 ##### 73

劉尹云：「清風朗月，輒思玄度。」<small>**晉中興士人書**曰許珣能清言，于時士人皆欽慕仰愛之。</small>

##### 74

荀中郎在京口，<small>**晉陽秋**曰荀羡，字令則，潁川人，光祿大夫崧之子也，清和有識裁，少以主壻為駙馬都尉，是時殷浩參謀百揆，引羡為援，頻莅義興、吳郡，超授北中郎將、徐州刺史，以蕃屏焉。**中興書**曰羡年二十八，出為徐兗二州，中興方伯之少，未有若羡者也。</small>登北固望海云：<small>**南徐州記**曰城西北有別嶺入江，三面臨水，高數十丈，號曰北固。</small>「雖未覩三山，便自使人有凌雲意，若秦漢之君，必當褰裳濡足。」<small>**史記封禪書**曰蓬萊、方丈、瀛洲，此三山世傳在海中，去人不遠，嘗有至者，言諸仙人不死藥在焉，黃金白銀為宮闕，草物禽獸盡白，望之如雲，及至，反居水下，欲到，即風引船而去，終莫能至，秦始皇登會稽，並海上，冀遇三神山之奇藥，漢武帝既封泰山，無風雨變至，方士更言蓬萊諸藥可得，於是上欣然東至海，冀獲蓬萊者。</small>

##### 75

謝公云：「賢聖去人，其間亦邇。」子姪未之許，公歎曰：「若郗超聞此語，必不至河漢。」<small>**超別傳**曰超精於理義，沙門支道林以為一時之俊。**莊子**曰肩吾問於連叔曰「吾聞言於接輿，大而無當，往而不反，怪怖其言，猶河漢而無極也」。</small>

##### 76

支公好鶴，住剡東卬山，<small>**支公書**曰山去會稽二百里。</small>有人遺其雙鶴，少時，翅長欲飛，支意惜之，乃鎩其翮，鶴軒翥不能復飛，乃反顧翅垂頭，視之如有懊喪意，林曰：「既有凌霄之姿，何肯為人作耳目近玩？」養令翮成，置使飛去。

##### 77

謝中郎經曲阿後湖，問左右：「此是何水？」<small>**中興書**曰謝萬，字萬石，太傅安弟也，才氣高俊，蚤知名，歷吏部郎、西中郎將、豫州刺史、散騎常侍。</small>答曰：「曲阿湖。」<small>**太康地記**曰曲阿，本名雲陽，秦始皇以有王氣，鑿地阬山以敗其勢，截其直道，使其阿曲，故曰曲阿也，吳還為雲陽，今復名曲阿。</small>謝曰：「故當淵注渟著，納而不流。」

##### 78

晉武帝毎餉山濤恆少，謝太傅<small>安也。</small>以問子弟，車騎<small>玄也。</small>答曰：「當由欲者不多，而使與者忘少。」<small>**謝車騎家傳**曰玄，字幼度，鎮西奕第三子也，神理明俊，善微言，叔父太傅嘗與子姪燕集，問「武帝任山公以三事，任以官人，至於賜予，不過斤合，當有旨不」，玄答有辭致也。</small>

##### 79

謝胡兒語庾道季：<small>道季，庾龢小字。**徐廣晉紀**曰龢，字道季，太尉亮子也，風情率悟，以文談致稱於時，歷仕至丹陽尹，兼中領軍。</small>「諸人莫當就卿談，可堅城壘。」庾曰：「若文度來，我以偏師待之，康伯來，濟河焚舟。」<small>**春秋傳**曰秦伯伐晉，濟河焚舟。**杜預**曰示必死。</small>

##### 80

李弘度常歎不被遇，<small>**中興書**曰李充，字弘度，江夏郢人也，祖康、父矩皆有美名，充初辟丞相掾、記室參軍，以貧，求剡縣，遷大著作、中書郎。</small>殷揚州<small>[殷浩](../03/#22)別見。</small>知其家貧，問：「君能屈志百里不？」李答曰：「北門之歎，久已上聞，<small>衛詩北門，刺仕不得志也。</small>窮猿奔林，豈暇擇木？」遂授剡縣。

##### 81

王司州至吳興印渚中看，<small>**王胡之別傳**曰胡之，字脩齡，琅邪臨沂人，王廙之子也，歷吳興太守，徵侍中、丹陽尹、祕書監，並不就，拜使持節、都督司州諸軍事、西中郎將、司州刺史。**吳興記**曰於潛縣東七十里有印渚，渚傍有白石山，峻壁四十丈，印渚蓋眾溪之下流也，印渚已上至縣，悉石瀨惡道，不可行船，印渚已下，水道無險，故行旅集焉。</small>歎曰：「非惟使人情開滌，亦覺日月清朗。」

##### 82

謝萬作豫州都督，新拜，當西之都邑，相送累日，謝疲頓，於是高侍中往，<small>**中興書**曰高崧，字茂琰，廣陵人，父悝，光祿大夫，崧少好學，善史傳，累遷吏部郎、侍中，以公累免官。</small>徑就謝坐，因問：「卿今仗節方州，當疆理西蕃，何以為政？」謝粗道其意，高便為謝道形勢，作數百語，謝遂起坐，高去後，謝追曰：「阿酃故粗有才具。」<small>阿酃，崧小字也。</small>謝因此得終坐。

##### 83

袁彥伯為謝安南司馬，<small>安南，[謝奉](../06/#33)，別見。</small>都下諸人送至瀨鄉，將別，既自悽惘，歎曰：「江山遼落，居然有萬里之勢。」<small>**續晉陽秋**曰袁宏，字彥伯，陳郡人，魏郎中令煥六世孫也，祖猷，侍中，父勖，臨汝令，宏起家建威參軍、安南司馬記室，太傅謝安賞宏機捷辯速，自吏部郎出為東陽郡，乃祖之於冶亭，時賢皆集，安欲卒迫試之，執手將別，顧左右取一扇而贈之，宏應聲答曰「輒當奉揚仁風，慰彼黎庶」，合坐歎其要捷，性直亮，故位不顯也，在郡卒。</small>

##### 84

--

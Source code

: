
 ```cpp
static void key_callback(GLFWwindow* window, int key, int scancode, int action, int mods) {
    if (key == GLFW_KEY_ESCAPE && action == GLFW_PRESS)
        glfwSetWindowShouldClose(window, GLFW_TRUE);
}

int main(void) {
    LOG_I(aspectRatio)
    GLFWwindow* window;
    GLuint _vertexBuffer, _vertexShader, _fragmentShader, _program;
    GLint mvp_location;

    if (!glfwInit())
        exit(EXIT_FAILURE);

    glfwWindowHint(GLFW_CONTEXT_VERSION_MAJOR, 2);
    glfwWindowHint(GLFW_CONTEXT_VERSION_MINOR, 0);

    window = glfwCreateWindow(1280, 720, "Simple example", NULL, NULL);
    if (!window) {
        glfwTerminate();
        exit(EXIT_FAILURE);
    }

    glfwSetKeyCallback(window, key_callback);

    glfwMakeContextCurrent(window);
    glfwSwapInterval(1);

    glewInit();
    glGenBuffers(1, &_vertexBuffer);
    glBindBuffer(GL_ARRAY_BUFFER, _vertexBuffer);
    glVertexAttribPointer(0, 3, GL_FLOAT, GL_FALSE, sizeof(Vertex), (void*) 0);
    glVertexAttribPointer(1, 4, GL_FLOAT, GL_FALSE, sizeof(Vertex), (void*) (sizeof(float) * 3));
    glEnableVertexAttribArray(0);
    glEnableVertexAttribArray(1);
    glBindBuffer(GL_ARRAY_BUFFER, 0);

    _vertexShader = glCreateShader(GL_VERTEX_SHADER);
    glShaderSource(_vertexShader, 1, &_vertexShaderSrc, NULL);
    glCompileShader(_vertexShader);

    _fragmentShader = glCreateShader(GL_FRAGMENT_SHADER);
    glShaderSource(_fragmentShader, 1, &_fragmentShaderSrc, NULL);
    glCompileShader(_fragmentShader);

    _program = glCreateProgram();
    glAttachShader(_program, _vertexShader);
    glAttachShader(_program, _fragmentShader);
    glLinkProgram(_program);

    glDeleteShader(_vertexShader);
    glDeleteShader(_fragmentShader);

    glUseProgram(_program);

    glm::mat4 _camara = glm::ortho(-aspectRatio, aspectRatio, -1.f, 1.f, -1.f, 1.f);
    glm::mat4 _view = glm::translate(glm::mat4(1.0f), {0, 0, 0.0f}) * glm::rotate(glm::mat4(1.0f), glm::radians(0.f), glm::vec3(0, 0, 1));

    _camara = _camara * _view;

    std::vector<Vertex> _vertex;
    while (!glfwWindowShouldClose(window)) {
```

▶ PROBLEM DESCRIPTION
If a line of the entries holds the word "void", copy it out.

▶ RESPONSE AREA
static void key_callback(GLFWwindow* window, int key, int scancode, int action, int mods) {
int main(void) {
    glVertexAttribPointer(0, 3, GL_FLOAT, GL_FALSE, sizeof(Vertex), (void*) 0);
    glVertexAttribPointer(1, 4, GL_FLOAT, GL_FALSE, sizeof(Vertex), (void*) (sizeof(float) * 3));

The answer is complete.